Go through the entries and tally the lines containing the word "hertz". Only the total is wanted.

===

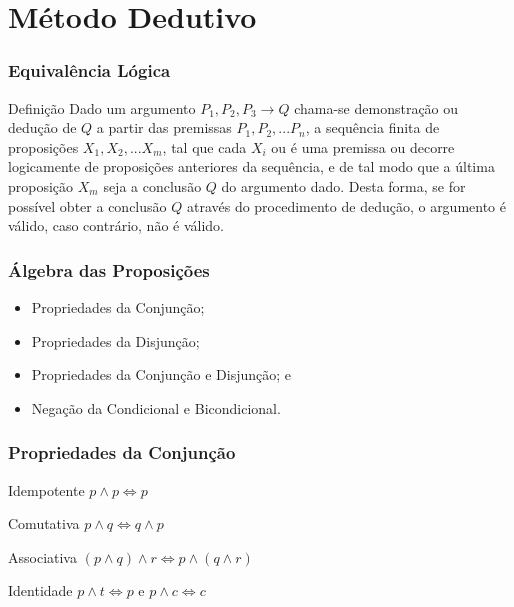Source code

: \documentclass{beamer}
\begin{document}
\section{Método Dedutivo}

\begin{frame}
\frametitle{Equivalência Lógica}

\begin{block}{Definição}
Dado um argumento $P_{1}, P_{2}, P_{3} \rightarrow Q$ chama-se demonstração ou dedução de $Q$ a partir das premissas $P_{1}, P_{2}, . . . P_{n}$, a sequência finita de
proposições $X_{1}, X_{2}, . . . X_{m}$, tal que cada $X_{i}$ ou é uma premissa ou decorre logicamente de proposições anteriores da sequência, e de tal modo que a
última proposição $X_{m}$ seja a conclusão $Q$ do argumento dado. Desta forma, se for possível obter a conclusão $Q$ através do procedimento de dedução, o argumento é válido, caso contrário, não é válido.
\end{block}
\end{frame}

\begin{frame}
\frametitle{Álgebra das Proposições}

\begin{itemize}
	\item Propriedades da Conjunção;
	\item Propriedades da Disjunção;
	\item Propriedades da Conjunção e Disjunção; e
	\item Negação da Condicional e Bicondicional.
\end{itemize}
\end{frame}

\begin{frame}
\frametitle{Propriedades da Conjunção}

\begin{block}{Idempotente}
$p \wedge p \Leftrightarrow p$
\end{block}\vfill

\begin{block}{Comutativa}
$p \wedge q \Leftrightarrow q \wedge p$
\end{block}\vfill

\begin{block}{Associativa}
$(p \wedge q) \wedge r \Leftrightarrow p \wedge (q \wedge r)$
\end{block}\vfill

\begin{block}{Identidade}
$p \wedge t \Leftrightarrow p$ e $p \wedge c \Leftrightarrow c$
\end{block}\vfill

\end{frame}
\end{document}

===

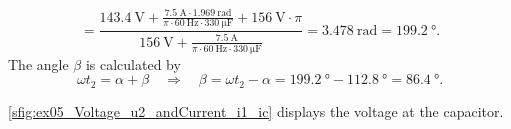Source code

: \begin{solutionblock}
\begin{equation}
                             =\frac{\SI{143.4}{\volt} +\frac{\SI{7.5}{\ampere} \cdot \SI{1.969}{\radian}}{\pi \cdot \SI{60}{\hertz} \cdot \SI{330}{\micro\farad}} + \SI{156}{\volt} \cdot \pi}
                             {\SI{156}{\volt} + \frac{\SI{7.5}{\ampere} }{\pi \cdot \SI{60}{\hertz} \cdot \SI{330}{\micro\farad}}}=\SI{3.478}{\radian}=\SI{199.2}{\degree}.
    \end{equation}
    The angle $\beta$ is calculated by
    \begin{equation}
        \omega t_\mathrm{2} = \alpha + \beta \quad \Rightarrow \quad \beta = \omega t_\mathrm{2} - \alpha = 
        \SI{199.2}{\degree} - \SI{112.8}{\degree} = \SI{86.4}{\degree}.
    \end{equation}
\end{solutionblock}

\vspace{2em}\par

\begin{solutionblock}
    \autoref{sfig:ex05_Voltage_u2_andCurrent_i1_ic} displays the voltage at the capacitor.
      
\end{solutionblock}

===

# Solution below
2